The 2x noise cancellation sounds great. But the current one already sounds so good, I can't imagine what doubling that would be like. Adding the capacitive touch to the stems for volume adjustment is for sure a big quality-of-life improvement. Allowing charging via Apple Watch charger or MagSafe gets a big thumbs up from me.

All in all, a decent update when looking at them together. I don't really see any single feature that makes me want to get these right away. I'm probably going to wait a while before upgrading.

iPhone 14

I'm glad they finally bring the larger size to the non-Pro iPhone. Also I think this is the first time ever on a brand-new iPhone that it doesn't get a new chip. But I think for those buying the regular iPhone 14, they probably wouldn't notice (or care about) a performance difference anyway. The camera upgrade looks like it's going to take much better low-light photos.

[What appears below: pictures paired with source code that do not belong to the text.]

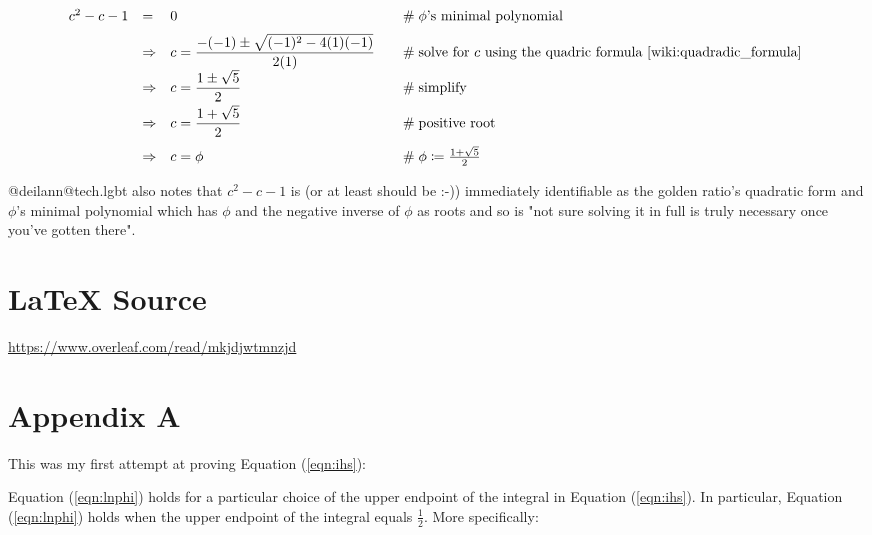 \documentclass{article}
\theoremstyle{definition}
\begin{document}
\begin{equation*}
\begin{array}{llll}
c^2 -c -1 
&=& 0
				&\hspace{1em} \mathrel{\#} \text{$\phi$'s minimal polynomial} \\
[6pt]
&\Rightarrow& c = \dfrac{-(-1) \pm \sqrt{(-1)^2 - 4 (1) (-1)}}{2(1)}	
				&\hspace{1em} \mathrel{\#} \text{solve for $c$ using the quadric 
								formula \cite{wiki:quadradic_formula} } \\
[6pt]
&\Rightarrow& c = \dfrac{1 \pm \sqrt{5}}{2}	
				&\hspace{1em} \mathrel{\#} \text{simplify} \\
[6pt]
&\Rightarrow& c = \dfrac{1 + \sqrt{5}}{2}	
				&\hspace{1em} \mathrel{\#} \text{positive root} \\
[10pt]
&\Rightarrow& c = \phi	
				&\hspace{1em} \mathrel{\#} \phi \coloneqq \frac{1 + \sqrt{5}}{2} \\

\end{array}
\end{equation*}


\bigskip
\noindent 
@deilann@tech.lgbt also notes that $c^2-c-1$ is (or at least should be :-)) immediately 
identifiable as the golden ratio's quadratic form and $\phi$'s minimal polynomial which 
has $\phi$ and the negative inverse of $\phi$ as roots and so is "not sure solving it 
in full is truly necessary once you've gotten there".
%
%
\section*{\LaTeX \hspace{0.10 mm} Source}
\url{https://www.overleaf.com/read/mkjdjwtmnzjd}
%
%
%


%
%
%
\section*{Appendix A}
This was my first attempt at proving Equation (\ref{eqn:ihs}):

\bigskip
\noindent
Equation (\ref{eqn:lnphi}) holds for a particular choice of the 
upper endpoint of the integral in Equation (\ref{eqn:ihs}). In 
particular, Equation (\ref{eqn:lnphi}) holds when the upper endpoint of the 
integral equals $\frac{1}{2}$. More specifically:
\end{document}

The emergency SOS via satellite is really a nice feature to have that you hope you never need. This and the car crash detection in both the Apple Watch and the iPhone make for pretty interesting marketing messages. The Find My via satellite feature sounds much more useful to me. They say this is available for free for the first two years but didn't reveal how much it will cost after that. I'm guessing it's going to be included in either iCloud+ or Apple One bundle.

Gone is the SIM tray as it now only supports eSIM, at least in the US. I'm really annoyed by this removal as it's going to be such a pain in the rear to travel abroad.

iPhone 14 Pro

iPhone 13 Pro's camera bump (mesa?) is already too big. And it's even bigger on the 14 Pro. It's now more than half the thickness of the body itself! This has gotten way out of hand and it has to stop. As good as the cameras might be, they’re not worth this obnoxious design imperfection. I just want my phone to be able to sit flat without wobbling, and cases won't fix that either. I really hope this is the end of it and that they move to periscope lens design or something else that get rid of this bump in future iterations.

The 48MP is a huge jump from 12MP, but the 4x increase makes sense with their use of the quad-pixel sensor. It also looks like the Pro has the exact same camera system as the Pro Max model which is great for me as I cannot do with the Max size. I hope they keep it this way in coming years.

The rumors were spot-on with the hole-punch notch dubbed "Dynamic Island". I think it has one big regression from the notch: compared to the iPhone 14's notch, the screen space intruded on by this pill is quite a bit lower than the notch. So you end up getting less usable vertical screen real estate. We'll find out when it's actually out and in people's hands to see how much of an issue that is. Still, the software for it is so clever and I can't wait to see what developers are going to do with it. It also looks like it's not just the screen surrounding the hole-punch that is tappable but the hole-punch itself as well. The fact that they put so much thought and attention into this made me a bit discouraged since that probably means this design imperfection is not going anywhere any time soon.

The always-on display has been pretty obvious since WWDC earlier this year with the introduction of the Lock Screen widgets. This is a long-overdue feature as it's been available on Android phones for a while now.

Unfortunately the colors of these Pro iPhones are so dull and boring again this year. I just want some fun colors for my iPhone. I'm probably going to get the deep purple one as that's the most fun color we have.